Un maiale per amico

Un maiale per amico Sy Montgomery Salani editore, 2008 220 pagine euro 13,00 Sy e Howard stanno attraversando un periodo duro: entrambi incontrano difficoltà nella stesura dei loro libri, il padre di Sy è in fin di vita, la casa dove vivono sta per essere venduta e loro non possono acquistarla.
La buona sorte sembra aver voltato le spalle anche al piccolo Macchia, ultimo di una cucciolata di maiali e destinato a morte per inedia.
Quando gli allevatori di Macchia affidano quel lattonzolo magro e tremante alla giovane coppia, sembra solo un vano tentativo di trovare una speranza in un mare di problemi; invece Macchia sopravvive, grazie alle amorevoli cure dei genitori adottivi, e viene battezzato con l’altisonante nome di Christopher Hogwood, in onore di uno studioso di musica antica ammirato da Howard.

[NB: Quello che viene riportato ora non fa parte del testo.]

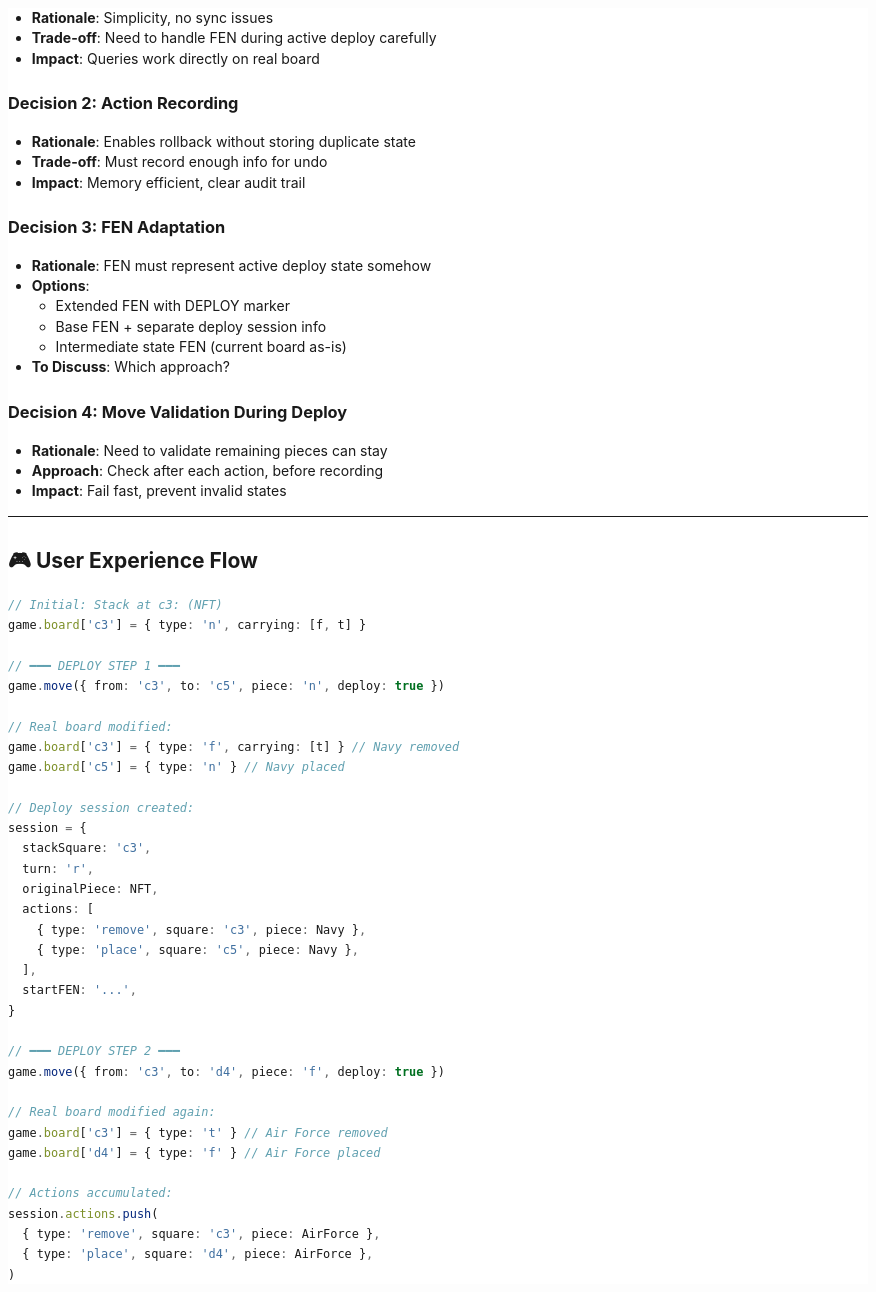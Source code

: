 - **Rationale**: Simplicity, no sync issues
- **Trade-off**: Need to handle FEN during active deploy carefully
- **Impact**: Queries work directly on real board

### Decision 2: Action Recording

- **Rationale**: Enables rollback without storing duplicate state
- **Trade-off**: Must record enough info for undo
- **Impact**: Memory efficient, clear audit trail

### Decision 3: FEN Adaptation

- **Rationale**: FEN must represent active deploy state somehow
- **Options**:
  - Extended FEN with DEPLOY marker
  - Base FEN + separate deploy session info
  - Intermediate state FEN (current board as-is)
- **To Discuss**: Which approach?

### Decision 4: Move Validation During Deploy

- **Rationale**: Need to validate remaining pieces can stay
- **Approach**: Check after each action, before recording
- **Impact**: Fail fast, prevent invalid states

---

## 🎮 User Experience Flow

```typescript
// Initial: Stack at c3: (NFT)
game.board['c3'] = { type: 'n', carrying: [f, t] }

// ━━━ DEPLOY STEP 1 ━━━
game.move({ from: 'c3', to: 'c5', piece: 'n', deploy: true })

// Real board modified:
game.board['c3'] = { type: 'f', carrying: [t] } // Navy removed
game.board['c5'] = { type: 'n' } // Navy placed

// Deploy session created:
session = {
  stackSquare: 'c3',
  turn: 'r',
  originalPiece: NFT,
  actions: [
    { type: 'remove', square: 'c3', piece: Navy },
    { type: 'place', square: 'c5', piece: Navy },
  ],
  startFEN: '...',
}

// ━━━ DEPLOY STEP 2 ━━━
game.move({ from: 'c3', to: 'd4', piece: 'f', deploy: true })

// Real board modified again:
game.board['c3'] = { type: 't' } // Air Force removed
game.board['d4'] = { type: 'f' } // Air Force placed

// Actions accumulated:
session.actions.push(
  { type: 'remove', square: 'c3', piece: AirForce },
  { type: 'place', square: 'd4', piece: AirForce },
)
```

Inizia così l’esaltante esperienza, del tutto fuori dal comune, di avere un maiale come amico, mentre contemporaneamente i problemi cominciano ad essere affrontati con uno spirito diverso e belle sorprese insperate giungono una dopo l’altra: Sy e Howard riescono ad acquistare la loro amata casa, e Sy affronta con coraggio la morte del padre, recupera il rapporto dolce amaro con la madre, ritrova il sorriso e la passione per il suo lavoro di naturalista e scrittrice.

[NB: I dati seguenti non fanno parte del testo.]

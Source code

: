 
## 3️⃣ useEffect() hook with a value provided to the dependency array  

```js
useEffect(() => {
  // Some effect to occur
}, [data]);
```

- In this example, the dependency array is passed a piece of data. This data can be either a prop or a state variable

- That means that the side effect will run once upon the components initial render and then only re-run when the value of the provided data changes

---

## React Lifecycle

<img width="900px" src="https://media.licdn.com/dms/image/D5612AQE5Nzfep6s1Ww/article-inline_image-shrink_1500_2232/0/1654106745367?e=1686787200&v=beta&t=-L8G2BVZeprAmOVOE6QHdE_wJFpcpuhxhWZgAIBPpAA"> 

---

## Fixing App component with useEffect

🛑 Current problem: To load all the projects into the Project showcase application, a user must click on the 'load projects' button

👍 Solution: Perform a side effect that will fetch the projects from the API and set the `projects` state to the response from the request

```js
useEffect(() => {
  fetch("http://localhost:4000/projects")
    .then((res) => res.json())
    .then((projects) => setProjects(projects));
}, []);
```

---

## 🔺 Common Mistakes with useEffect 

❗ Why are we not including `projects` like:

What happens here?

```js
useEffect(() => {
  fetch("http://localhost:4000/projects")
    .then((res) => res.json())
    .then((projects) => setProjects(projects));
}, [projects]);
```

Le persone, vicini e conoscenti, si avvicinano incuriositi e affascinati da questo animaletto rosa e nero pieno di simpatia e intelligenza, capace di riconoscere le persone e dimostrare loro affetto, ma anche di combinare guai a non finire con le sue incursioni negli orti e lungo la strada statale.
Christopher diventa la forza catalizzatrice che apre Sy e Howard a nuove amicizie e cementa le più vecchie: man mano che aumenta di peso, le persone contribuiscono allegramente ai suoi pasti luculliani con secchi colmi di avanzi prelibati, mente i bambini sono i principali protagonisti del rito del Bagno del Maiale, in cui il suino si abbandona a coccole e trattamenti di bellezza.
Questo libro è un inno alla vita e una dolcissima storia d’amore tra specie diverse: l’uomo e il maiale, legati da tanti aspetti in comune, soprattutto l’intelligenza e la capacità di relazione.
Una capacità che Christopher Hogwood ha dimostrato in maniera esemplare, tessendo amicizie e dimostrando, con il suo insaziabile appetito di buon cibo e di carezze, con i suoi oltre trecento chili di rotondità, che la vita va vissuta con gratitudine e trasporto, come si gustano i profumi e i sapori delle giornate più belle.